Every line below that holds the string "begin" should be copied out.

Source texts of formatted documents
========

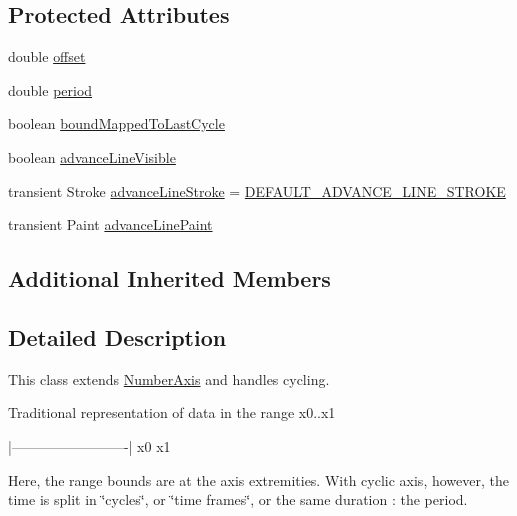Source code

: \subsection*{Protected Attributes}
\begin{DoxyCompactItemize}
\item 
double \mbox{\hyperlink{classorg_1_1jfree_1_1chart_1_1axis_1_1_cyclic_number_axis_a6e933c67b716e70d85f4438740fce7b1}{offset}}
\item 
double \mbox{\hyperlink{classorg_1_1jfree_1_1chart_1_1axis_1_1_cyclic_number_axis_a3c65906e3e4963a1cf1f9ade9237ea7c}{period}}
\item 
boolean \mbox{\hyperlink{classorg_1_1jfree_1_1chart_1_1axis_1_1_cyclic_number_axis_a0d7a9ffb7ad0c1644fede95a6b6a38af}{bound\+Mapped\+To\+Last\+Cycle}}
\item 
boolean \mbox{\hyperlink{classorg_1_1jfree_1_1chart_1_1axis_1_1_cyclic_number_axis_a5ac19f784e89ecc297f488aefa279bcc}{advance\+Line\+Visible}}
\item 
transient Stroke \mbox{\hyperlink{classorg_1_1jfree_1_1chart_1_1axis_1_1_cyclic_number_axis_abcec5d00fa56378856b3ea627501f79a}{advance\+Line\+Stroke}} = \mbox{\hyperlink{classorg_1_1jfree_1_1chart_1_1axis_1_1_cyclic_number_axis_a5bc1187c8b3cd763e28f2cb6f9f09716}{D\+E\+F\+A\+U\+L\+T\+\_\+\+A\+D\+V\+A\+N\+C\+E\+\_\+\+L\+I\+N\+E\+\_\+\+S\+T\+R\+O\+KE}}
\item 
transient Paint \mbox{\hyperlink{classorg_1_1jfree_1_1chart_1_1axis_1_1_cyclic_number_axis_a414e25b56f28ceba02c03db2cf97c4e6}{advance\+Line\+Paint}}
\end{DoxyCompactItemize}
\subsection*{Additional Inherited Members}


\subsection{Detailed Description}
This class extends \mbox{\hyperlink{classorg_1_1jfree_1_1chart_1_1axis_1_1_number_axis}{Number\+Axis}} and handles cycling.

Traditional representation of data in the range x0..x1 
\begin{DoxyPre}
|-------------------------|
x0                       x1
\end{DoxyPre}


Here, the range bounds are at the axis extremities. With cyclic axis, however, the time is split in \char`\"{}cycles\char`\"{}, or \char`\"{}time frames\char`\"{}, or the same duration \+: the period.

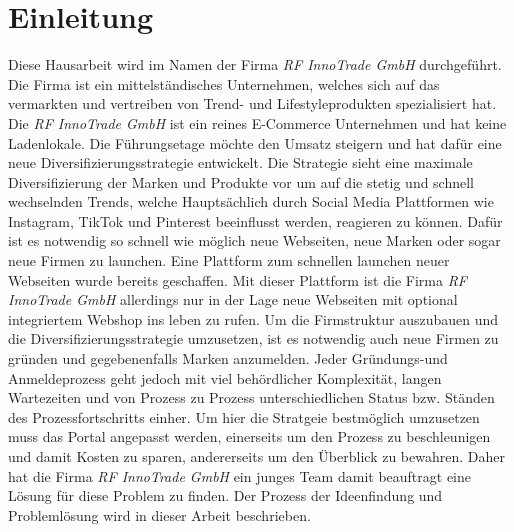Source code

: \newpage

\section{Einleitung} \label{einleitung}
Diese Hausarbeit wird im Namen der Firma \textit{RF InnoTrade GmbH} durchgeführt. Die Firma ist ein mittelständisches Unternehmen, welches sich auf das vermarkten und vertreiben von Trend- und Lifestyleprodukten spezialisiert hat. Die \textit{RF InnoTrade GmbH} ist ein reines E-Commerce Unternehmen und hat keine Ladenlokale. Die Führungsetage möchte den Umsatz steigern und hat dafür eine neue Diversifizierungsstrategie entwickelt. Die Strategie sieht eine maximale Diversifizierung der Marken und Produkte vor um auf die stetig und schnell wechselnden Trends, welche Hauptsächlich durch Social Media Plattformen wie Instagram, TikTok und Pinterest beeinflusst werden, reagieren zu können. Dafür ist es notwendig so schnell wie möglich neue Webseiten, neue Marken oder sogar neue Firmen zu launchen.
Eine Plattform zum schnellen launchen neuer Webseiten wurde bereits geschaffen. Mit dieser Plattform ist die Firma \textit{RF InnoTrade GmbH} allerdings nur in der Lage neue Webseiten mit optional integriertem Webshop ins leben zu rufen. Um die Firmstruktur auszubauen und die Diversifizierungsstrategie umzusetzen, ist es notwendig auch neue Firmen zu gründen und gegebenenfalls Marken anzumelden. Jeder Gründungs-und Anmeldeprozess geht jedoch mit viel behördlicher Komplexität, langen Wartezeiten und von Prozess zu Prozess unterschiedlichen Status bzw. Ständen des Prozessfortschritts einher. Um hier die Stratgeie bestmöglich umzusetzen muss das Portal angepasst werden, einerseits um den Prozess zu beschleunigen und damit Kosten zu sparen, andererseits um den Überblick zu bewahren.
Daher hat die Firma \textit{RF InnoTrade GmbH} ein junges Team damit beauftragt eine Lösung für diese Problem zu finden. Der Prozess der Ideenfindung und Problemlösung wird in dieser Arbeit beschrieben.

========

**SOLUTION BELOW:**
\begin{DoxyCompactItemize}
\begin{DoxyPre}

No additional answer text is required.